Pictures paired with source code:
BEGIN
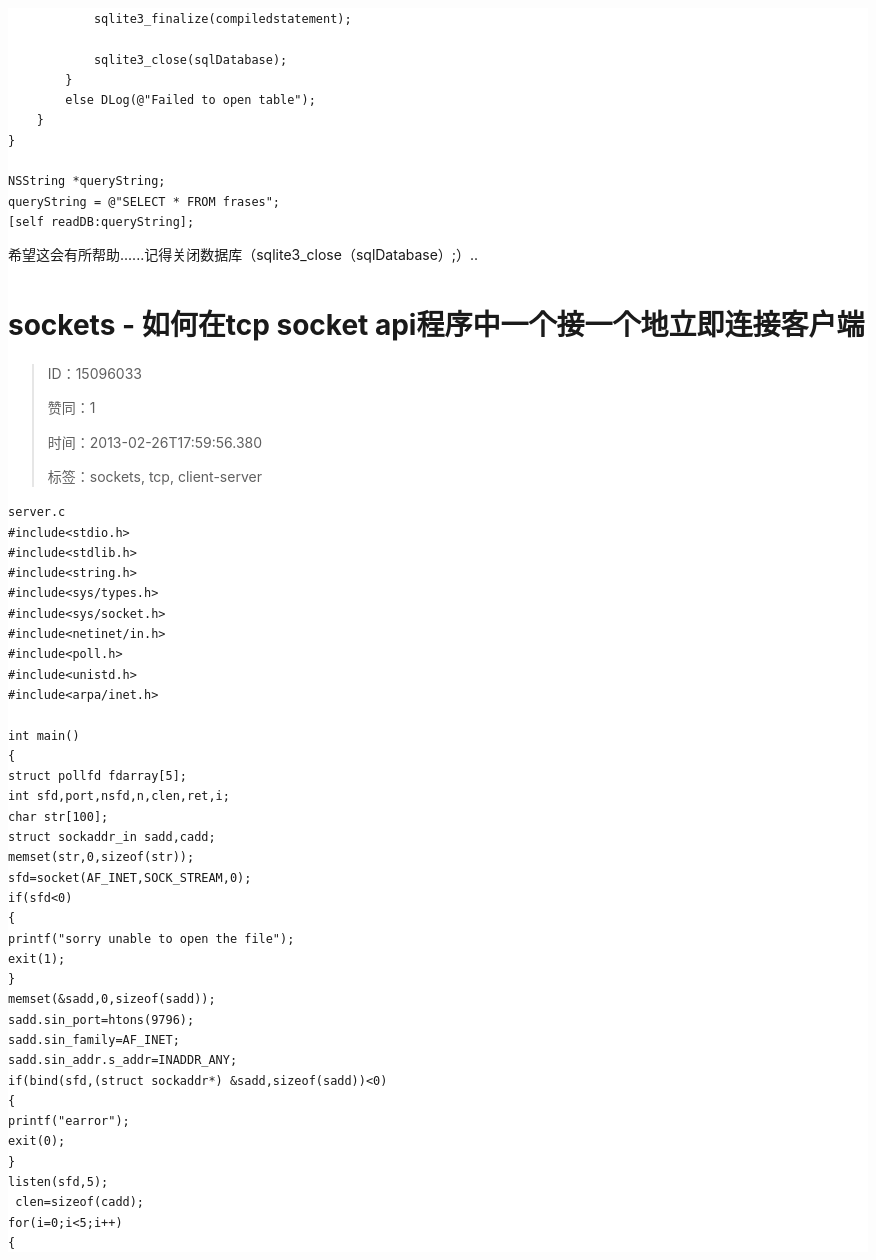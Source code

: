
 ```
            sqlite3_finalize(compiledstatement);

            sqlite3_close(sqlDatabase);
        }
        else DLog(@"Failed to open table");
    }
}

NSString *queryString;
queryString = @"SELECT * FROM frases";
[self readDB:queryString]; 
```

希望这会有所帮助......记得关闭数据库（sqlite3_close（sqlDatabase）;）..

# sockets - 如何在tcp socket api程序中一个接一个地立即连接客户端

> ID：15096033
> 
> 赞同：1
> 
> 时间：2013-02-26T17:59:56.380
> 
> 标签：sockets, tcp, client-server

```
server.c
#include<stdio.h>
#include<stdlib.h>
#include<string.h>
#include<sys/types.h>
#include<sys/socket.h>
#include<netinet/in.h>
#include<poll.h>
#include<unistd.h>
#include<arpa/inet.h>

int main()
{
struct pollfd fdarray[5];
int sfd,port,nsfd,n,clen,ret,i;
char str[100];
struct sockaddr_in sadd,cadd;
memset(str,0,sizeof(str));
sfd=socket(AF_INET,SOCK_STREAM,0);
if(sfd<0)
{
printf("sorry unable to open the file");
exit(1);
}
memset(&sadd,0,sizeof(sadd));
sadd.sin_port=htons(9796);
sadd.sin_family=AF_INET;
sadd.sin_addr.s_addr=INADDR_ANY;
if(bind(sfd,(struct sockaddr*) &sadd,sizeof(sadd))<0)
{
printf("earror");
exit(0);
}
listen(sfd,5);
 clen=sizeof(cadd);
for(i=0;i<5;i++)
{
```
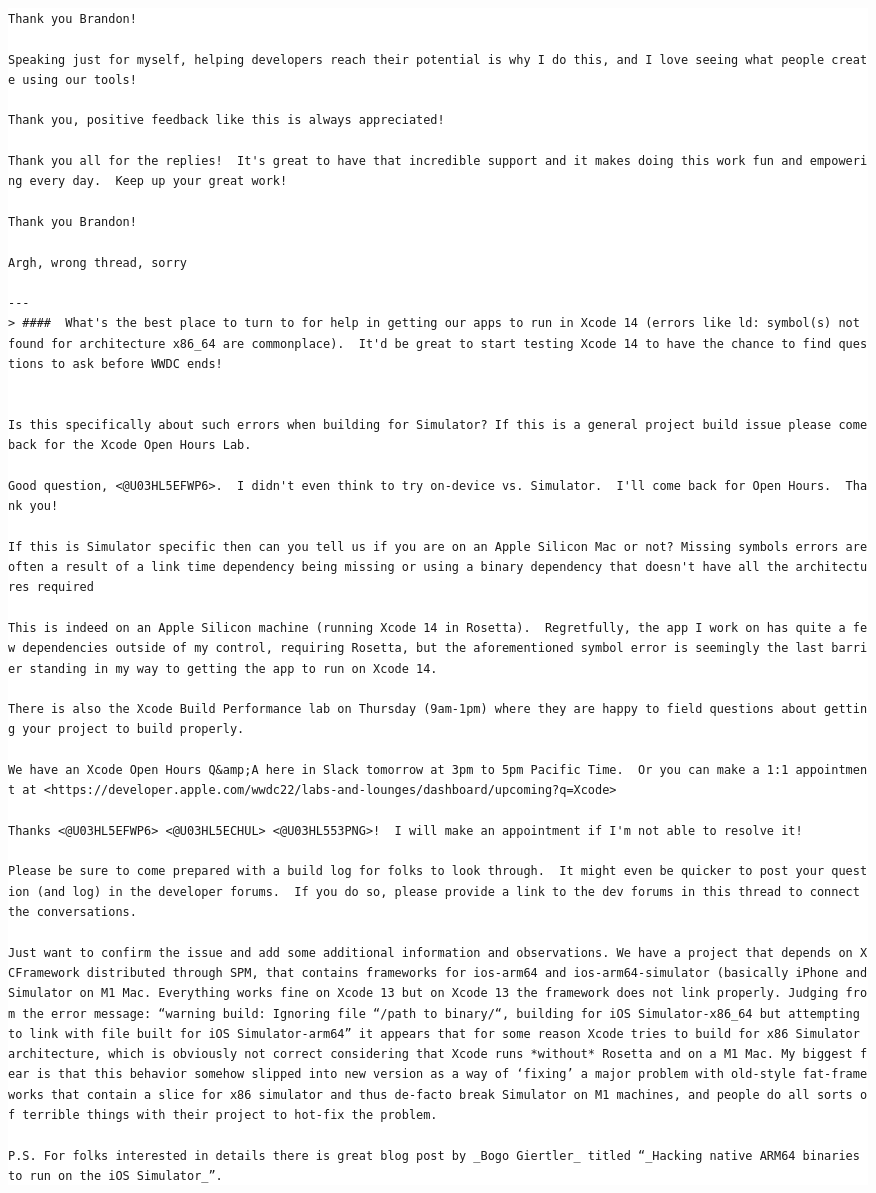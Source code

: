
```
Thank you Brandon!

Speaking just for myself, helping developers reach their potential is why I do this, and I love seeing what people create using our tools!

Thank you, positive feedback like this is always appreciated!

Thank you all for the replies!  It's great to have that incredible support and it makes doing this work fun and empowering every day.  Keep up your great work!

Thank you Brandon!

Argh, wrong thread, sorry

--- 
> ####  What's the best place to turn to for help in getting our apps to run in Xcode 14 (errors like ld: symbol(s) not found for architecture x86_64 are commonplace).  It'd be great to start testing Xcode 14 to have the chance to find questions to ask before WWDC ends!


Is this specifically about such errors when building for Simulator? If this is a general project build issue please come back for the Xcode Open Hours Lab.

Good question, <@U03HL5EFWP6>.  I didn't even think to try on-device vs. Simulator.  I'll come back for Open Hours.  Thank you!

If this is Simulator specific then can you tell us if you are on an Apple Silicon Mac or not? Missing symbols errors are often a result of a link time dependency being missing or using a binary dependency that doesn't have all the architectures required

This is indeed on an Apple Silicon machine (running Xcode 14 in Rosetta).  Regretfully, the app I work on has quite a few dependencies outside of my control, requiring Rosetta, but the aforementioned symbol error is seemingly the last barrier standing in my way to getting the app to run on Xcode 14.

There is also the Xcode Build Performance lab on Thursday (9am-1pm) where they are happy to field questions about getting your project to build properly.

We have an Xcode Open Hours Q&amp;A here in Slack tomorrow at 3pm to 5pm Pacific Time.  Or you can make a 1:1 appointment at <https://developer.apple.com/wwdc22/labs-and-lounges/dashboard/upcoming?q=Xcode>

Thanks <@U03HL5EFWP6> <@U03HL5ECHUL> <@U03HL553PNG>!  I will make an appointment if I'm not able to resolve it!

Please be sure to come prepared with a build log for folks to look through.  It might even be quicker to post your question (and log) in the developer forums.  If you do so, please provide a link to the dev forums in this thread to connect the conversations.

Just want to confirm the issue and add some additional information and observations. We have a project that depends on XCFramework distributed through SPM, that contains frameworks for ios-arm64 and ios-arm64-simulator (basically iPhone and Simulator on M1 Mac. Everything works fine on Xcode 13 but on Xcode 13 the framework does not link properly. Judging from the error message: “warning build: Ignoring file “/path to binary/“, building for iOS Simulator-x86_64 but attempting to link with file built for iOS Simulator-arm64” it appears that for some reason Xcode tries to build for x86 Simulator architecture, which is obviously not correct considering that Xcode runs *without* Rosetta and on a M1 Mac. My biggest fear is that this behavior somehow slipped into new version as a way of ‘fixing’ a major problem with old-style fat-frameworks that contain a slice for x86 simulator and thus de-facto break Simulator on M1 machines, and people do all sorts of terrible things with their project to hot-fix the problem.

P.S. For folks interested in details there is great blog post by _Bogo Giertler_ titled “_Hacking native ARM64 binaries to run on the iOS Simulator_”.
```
END
→ TASK OBJECTIVE: Taking the records above as input, show every line in which the word "printf" is present.

→ RESPONSE AREA:
printf("sorry unable to open the file");
printf("earror");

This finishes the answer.